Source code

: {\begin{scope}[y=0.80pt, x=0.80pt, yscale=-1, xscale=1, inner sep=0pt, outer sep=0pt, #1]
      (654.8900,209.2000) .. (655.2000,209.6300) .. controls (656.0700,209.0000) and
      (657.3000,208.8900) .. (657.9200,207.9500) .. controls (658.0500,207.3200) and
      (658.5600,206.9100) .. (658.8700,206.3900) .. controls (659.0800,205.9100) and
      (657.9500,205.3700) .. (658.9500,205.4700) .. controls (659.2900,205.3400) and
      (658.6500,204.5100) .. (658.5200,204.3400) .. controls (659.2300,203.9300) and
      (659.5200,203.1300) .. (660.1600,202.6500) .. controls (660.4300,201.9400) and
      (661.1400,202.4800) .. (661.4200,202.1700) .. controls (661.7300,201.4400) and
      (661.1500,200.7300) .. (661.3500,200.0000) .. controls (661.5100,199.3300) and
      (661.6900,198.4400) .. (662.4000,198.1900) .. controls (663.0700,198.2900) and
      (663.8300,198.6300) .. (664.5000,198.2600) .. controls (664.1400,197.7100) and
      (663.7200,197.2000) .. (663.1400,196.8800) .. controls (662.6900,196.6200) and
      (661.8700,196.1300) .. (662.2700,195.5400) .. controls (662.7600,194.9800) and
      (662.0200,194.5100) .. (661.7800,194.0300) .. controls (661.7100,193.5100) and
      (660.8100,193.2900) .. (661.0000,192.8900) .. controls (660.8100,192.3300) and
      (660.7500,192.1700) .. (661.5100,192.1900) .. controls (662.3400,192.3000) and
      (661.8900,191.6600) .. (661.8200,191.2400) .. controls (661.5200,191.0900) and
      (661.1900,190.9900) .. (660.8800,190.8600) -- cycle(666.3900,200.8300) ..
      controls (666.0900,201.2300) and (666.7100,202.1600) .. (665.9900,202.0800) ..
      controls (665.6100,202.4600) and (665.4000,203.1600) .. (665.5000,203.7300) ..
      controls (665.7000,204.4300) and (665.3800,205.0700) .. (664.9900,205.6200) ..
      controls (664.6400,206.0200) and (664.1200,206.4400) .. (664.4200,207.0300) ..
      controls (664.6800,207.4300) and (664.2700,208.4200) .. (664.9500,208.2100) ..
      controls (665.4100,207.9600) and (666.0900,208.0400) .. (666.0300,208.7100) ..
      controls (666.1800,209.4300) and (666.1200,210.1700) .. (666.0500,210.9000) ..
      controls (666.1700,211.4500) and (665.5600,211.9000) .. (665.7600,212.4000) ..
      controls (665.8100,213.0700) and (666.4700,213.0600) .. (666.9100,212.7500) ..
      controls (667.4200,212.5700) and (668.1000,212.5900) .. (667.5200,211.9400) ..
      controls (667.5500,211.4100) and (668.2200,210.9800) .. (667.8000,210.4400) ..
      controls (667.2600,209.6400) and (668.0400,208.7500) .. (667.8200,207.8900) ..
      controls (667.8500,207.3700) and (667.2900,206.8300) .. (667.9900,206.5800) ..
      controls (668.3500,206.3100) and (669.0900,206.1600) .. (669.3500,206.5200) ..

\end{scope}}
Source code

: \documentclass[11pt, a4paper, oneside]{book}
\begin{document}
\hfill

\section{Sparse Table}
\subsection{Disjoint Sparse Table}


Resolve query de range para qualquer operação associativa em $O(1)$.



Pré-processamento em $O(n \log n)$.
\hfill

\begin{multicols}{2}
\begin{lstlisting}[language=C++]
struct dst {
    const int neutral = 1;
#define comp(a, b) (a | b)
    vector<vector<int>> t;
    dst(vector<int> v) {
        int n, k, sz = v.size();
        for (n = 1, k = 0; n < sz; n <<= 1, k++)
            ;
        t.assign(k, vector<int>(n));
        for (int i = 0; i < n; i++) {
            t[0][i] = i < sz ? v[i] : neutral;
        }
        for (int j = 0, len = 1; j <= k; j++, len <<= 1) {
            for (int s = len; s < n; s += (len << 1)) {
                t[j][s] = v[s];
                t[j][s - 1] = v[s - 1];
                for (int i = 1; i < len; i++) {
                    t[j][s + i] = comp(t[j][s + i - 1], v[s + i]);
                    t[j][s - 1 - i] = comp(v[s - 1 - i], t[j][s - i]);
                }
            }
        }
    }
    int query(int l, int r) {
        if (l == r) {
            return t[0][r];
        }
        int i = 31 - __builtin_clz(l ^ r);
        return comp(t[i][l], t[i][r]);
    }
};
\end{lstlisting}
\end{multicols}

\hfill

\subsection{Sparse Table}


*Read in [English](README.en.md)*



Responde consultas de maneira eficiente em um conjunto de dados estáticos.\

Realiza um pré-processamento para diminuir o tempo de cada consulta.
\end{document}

> [Try it]: Report every line from the material above that mentions the word "processamento".

> [Exercise answer]:
Pré-processamento em $O(n \log n)$.
Realiza um pré-processamento para diminuir o tempo de cada consulta.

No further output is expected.